Samsung is said to be discussing a deal with a payments start-up that would help the smartphone maker introduce a mobile payments system in 2015 to rival Apple Pay, multiple sources report.
The technology would allow people with certain Samsung phones to pay in stores by
waving their phones instead of swiping with a credit card or cash. It is not yet clear if Samsung had reached a deal with the start-up, LoopPay. One source said the deal could still fall apart. A prototype of the payments system working on a Samsung phone has been created, the other source said. A Samsung spokesman and LoopPay CEO Will Graylin declined to comment.
LoopPay’s technology can wirelessly transmit the same information stored on a debit or credit card’s magnetic stripe to a store’s checkout equipment without swiping a card. The company has embedded the technology, which it calls magnetic secure transmission, into a few hardware products it sells directly to consumers: a fob and a digital payment card that can be used on its own or while secured in a special LoopPay smartphone case.

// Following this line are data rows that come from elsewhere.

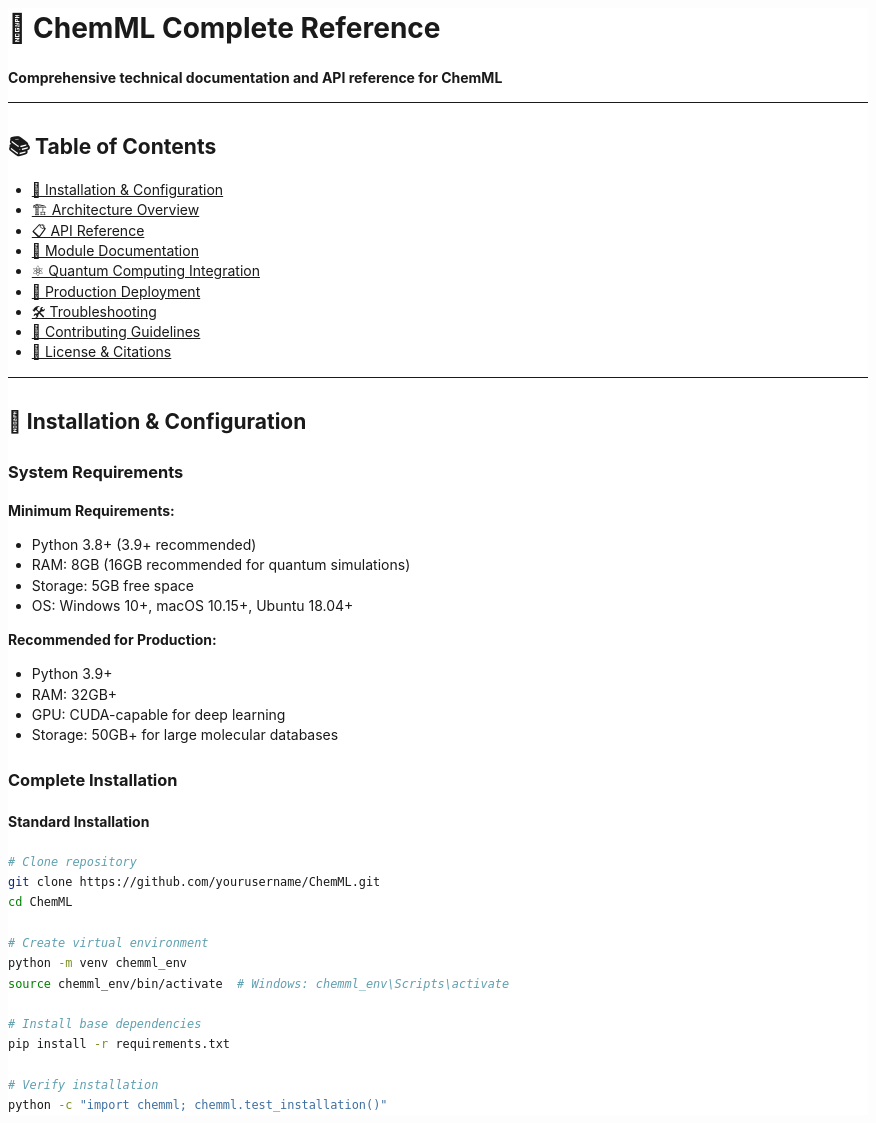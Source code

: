 # 📖 ChemML Complete Reference

**Comprehensive technical documentation and API reference for ChemML**

---

## 📚 Table of Contents

- [🔧 Installation & Configuration](#-installation--configuration)
- [🏗️ Architecture Overview](#️-architecture-overview)
- [📋 API Reference](#-api-reference)
- [🧪 Module Documentation](#-module-documentation)
- [⚛️ Quantum Computing Integration](#️-quantum-computing-integration)
- [🚀 Production Deployment](#-production-deployment)
- [🛠️ Troubleshooting](#️-troubleshooting)
- [🤝 Contributing Guidelines](#-contributing-guidelines)
- [📄 License & Citations](#-license--citations)

---

## 🔧 Installation & Configuration

### System Requirements

**Minimum Requirements:**
- Python 3.8+ (3.9+ recommended)
- RAM: 8GB (16GB recommended for quantum simulations)
- Storage: 5GB free space
- OS: Windows 10+, macOS 10.15+, Ubuntu 18.04+

**Recommended for Production:**
- Python 3.9+
- RAM: 32GB+
- GPU: CUDA-capable for deep learning
- Storage: 50GB+ for large molecular databases

### Complete Installation

#### Standard Installation
```bash
# Clone repository
git clone https://github.com/yourusername/ChemML.git
cd ChemML

# Create virtual environment
python -m venv chemml_env
source chemml_env/bin/activate  # Windows: chemml_env\Scripts\activate

# Install base dependencies
pip install -r requirements.txt

# Verify installation
python -c "import chemml; chemml.test_installation()"
```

To complete a purchase, LoopPay users tap any of these devices near the spot on a store’s credit card terminal where a card is usually swiped. Since the technology mimics a card swipe, it works in far more locations than Apple Pay or Google Wallet, which require a store to upgrade to NFC equipment.
LoopPay’s CEO Graylin said earlier this month that his company’s technology would be embedded into a mainstream smartphone in 2015 that would have “massive penetration”. He declined to name the phone maker then, and declined again when asked about the Samsung discussions.
He also said the partnership with the unspecified phone maker would allow payment information to be transmitted to the merchant via NFC technology in addition to via LoopPay’s traditional magnetic stripe-mimicking technology. Users would not have to open up an app to transmit their payment, he added.